### WHAT THIS TASK INVOLVES
Go through the data and tally the lines that hold the string "from". Reply with the total alone.

### SOURCE DATA
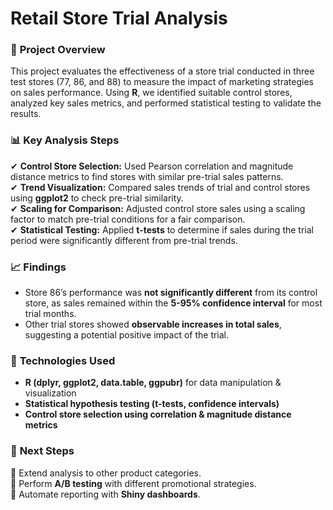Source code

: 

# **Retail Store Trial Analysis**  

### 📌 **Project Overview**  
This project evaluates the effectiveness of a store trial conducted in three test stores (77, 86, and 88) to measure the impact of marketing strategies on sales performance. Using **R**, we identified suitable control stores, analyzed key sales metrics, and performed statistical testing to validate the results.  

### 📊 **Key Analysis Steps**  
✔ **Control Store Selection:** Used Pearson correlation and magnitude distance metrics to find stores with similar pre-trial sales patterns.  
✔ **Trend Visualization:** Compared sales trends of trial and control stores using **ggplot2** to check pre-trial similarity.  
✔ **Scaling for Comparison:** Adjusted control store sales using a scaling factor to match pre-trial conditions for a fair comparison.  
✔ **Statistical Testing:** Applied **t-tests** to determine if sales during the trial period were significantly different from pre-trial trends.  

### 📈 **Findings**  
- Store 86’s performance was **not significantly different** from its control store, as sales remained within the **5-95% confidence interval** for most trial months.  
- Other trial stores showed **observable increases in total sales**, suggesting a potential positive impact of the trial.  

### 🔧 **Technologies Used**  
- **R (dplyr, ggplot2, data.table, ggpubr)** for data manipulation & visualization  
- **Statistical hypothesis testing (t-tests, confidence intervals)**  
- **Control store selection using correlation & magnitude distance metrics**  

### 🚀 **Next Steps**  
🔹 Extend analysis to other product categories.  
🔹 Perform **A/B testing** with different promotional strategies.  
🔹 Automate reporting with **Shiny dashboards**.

### ANSWER TO THE EXERCISE
2